§ Goal of the exercise
Reproduce exactly, from the data that follows, the line with "Registration System Documentation", the line with "2. **Registrasi Pengusaha**", and every line that lies between them.

(Provided data Opens)

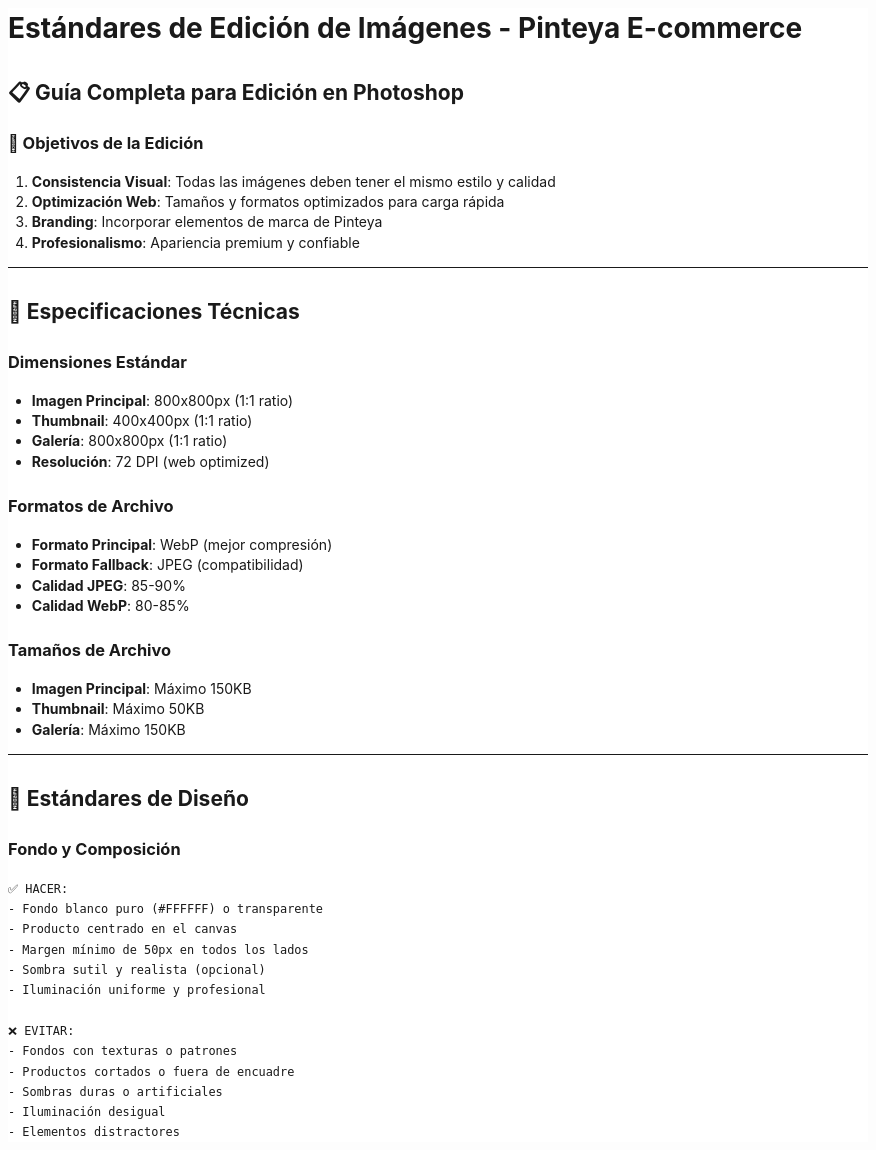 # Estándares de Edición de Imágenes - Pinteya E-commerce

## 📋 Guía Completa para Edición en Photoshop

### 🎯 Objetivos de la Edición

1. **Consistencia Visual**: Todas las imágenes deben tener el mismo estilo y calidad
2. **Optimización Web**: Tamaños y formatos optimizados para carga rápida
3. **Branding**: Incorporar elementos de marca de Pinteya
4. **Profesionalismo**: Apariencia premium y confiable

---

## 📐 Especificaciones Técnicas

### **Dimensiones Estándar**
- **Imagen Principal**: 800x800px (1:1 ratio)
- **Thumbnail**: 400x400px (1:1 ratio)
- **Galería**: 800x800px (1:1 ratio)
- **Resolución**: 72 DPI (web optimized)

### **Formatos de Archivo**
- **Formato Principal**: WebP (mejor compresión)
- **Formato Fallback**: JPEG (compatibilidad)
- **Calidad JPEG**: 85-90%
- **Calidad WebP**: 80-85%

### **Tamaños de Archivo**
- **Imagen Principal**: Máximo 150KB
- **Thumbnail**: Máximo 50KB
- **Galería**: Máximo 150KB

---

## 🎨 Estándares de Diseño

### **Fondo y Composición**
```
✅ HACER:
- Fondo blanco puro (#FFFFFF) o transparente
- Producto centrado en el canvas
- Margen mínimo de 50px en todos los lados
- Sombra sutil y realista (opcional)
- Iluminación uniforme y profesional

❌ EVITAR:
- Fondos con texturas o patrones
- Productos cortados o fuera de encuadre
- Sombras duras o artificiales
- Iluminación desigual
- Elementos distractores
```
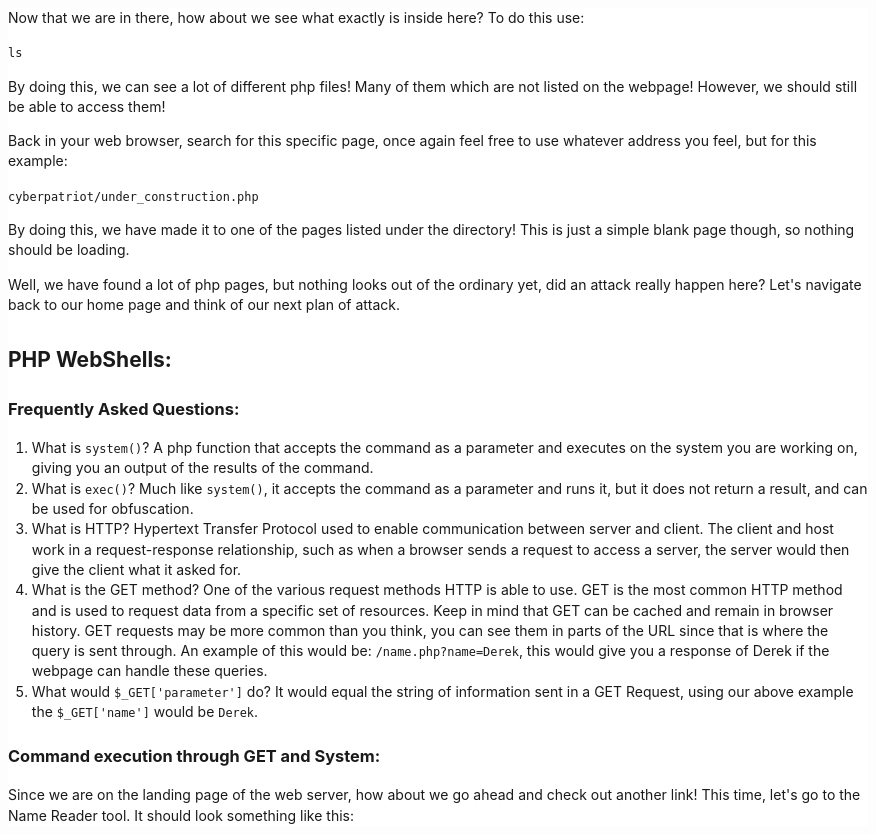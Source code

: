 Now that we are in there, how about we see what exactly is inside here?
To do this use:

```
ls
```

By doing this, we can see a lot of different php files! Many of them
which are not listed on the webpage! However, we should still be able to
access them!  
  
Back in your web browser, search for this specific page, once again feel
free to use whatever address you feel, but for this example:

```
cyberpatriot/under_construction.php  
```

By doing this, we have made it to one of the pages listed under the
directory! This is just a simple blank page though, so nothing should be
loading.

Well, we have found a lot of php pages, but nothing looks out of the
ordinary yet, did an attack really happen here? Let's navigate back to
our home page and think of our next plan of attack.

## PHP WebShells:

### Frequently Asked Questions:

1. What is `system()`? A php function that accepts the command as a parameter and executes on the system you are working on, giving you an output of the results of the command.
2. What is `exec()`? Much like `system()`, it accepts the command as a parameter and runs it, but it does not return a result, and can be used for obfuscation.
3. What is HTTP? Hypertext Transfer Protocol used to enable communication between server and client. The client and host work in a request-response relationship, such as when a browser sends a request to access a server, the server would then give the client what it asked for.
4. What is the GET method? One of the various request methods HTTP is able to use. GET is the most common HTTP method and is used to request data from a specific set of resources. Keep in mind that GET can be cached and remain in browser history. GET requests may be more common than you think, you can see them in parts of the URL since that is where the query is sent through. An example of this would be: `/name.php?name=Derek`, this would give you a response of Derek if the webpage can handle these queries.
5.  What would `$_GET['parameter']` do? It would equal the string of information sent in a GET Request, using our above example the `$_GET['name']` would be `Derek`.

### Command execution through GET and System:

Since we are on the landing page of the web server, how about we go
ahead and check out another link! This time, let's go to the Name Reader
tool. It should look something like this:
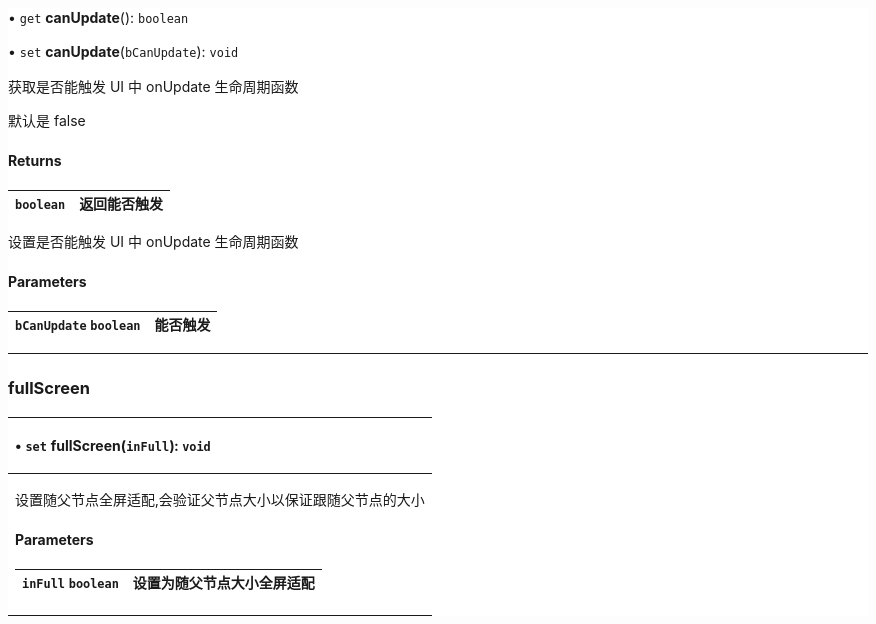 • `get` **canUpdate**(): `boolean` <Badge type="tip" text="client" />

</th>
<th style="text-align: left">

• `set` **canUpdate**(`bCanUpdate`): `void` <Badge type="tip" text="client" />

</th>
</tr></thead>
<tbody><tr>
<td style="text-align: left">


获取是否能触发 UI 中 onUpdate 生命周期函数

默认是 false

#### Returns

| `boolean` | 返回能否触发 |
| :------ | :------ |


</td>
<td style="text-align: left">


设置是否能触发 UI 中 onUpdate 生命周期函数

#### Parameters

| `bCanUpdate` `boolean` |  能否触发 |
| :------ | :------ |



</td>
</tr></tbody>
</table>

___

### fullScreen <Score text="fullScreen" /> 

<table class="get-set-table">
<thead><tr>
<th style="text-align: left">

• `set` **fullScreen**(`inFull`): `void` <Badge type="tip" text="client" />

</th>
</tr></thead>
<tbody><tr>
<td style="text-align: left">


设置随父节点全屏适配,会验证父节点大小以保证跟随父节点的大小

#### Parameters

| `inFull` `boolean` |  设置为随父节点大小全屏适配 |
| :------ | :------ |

(Provided data Closes)
(Provided data Opens)

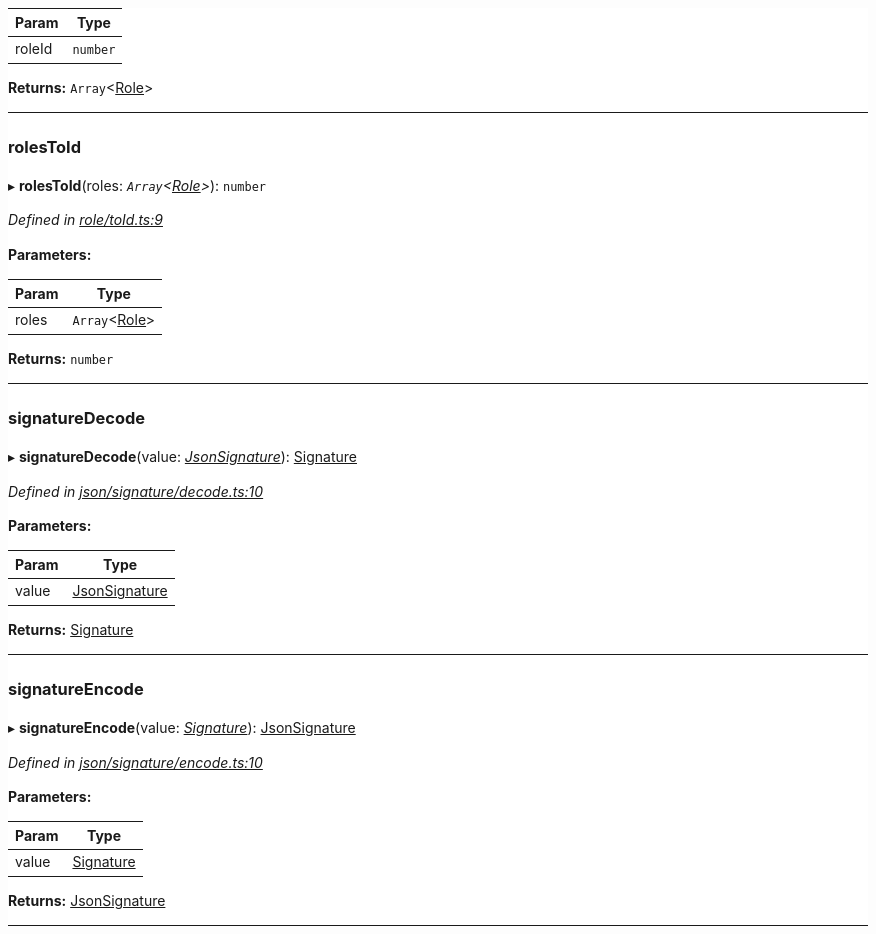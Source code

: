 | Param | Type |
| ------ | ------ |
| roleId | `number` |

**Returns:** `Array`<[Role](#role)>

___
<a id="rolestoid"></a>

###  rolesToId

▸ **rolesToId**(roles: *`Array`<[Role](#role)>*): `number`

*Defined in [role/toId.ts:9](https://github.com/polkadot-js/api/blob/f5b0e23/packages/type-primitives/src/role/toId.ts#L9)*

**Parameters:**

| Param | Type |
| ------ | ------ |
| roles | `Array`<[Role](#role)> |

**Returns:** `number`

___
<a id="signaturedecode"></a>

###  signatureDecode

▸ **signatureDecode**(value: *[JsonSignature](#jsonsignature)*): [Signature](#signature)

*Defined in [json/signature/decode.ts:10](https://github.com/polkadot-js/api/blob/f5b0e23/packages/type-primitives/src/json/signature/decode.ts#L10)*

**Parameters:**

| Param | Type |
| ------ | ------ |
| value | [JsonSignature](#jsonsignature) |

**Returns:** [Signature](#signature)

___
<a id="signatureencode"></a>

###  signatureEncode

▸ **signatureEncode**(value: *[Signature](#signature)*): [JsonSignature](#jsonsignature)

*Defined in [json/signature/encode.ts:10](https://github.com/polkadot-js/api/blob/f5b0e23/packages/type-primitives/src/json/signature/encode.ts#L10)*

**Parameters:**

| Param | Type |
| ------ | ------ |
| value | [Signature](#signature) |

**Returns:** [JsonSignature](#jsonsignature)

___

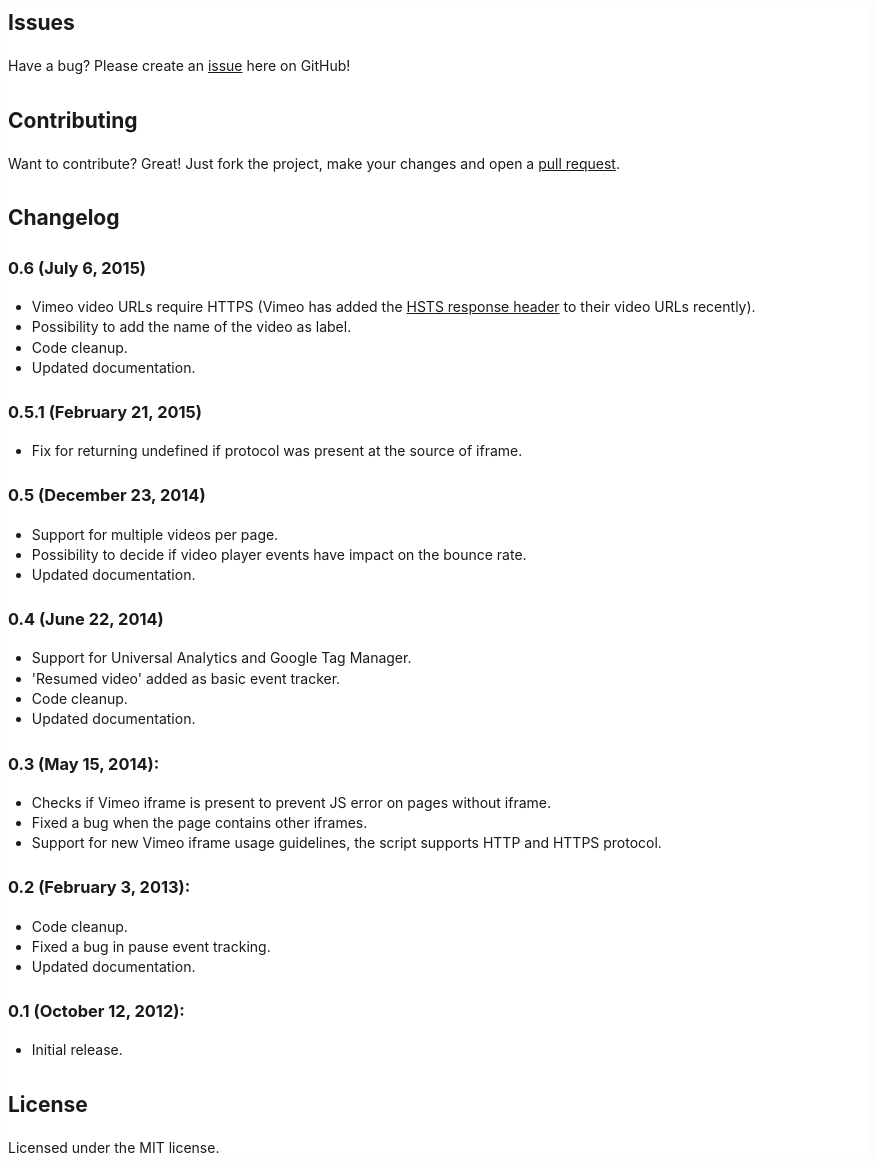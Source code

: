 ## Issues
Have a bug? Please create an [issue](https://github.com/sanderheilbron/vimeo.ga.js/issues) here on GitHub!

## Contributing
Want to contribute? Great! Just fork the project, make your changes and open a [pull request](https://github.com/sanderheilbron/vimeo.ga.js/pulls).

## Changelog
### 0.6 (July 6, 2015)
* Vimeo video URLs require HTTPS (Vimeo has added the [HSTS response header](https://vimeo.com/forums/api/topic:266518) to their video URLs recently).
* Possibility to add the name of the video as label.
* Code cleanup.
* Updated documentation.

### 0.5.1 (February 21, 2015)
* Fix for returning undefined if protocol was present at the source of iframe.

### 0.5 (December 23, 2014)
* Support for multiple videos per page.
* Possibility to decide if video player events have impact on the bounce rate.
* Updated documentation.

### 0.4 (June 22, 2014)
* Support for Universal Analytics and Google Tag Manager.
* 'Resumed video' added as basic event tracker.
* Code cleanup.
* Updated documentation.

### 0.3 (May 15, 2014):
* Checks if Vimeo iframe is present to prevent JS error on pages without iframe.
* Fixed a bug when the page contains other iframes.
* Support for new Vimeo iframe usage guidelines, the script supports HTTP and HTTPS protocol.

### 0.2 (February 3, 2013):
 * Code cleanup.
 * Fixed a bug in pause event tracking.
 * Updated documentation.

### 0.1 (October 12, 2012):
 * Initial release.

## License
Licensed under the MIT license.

(Provided data Closes)
(Provided data Opens)

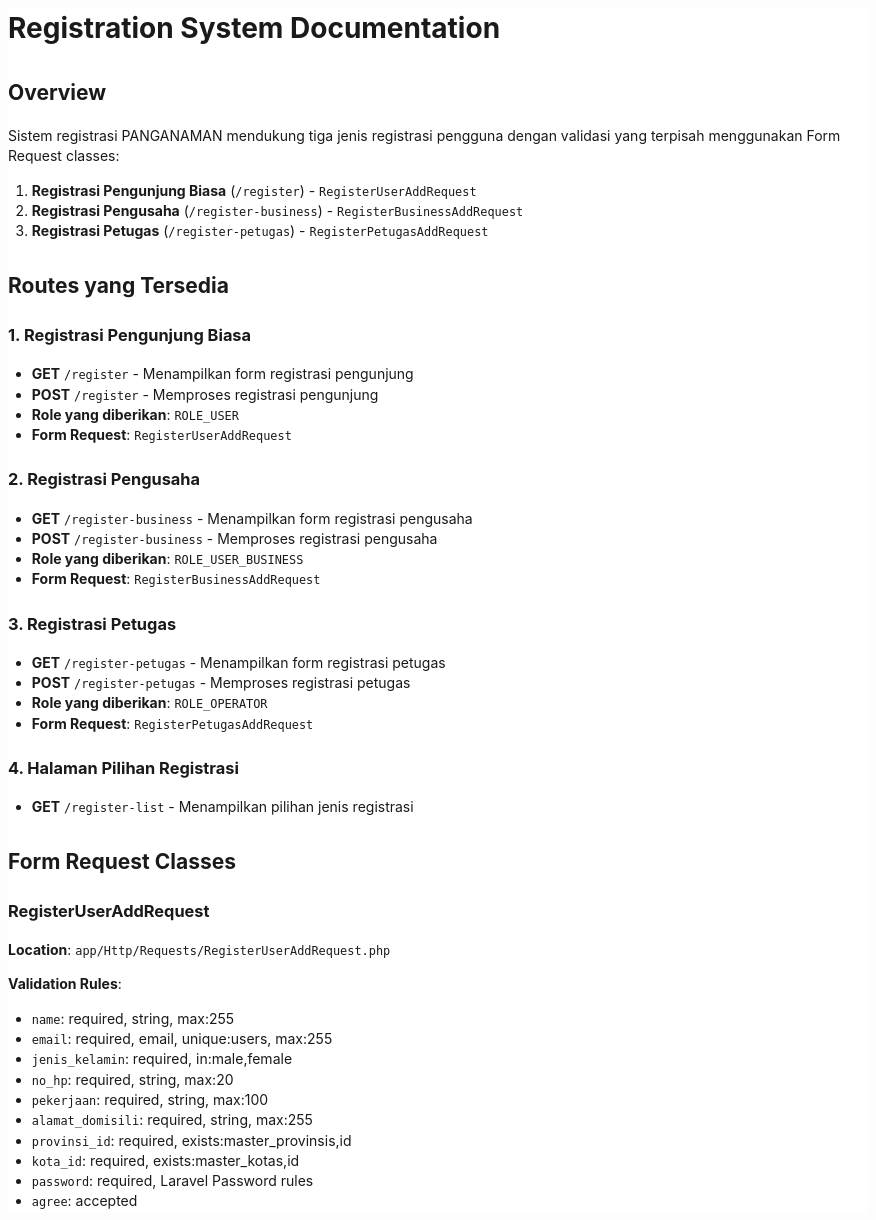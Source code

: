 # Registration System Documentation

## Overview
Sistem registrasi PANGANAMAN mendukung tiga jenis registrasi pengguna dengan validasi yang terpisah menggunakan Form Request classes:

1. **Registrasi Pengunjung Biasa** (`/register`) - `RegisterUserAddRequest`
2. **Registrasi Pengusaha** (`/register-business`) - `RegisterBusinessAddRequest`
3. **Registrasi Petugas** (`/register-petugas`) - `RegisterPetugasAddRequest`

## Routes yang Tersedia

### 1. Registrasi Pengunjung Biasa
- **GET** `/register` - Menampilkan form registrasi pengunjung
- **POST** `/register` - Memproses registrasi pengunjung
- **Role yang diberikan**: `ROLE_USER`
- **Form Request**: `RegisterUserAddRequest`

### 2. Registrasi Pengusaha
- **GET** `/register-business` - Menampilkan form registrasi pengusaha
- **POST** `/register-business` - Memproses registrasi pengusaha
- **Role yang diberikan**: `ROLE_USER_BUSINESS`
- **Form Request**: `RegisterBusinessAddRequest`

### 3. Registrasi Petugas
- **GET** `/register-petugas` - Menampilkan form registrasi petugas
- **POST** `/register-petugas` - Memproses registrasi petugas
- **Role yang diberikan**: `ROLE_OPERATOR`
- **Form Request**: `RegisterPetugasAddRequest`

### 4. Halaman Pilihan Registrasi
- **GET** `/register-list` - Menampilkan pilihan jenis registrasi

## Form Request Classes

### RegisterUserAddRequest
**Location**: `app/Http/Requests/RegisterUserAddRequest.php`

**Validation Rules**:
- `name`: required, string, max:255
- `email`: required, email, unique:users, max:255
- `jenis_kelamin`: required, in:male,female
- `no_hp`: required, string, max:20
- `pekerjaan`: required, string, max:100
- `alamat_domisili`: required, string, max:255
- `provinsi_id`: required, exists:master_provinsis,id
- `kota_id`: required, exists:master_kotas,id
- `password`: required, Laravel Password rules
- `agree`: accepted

(Provided data Closes)

§ Expected answer
: # Registration System Documentation

## Overview
Sistem registrasi PANGANAMAN mendukung tiga jenis registrasi pengguna dengan validasi yang terpisah menggunakan Form Request classes:

1. **Registrasi Pengunjung Biasa** (`/register`) - `RegisterUserAddRequest`
2. **Registrasi Pengusaha** (`/register-business`) - `RegisterBusinessAddRequest`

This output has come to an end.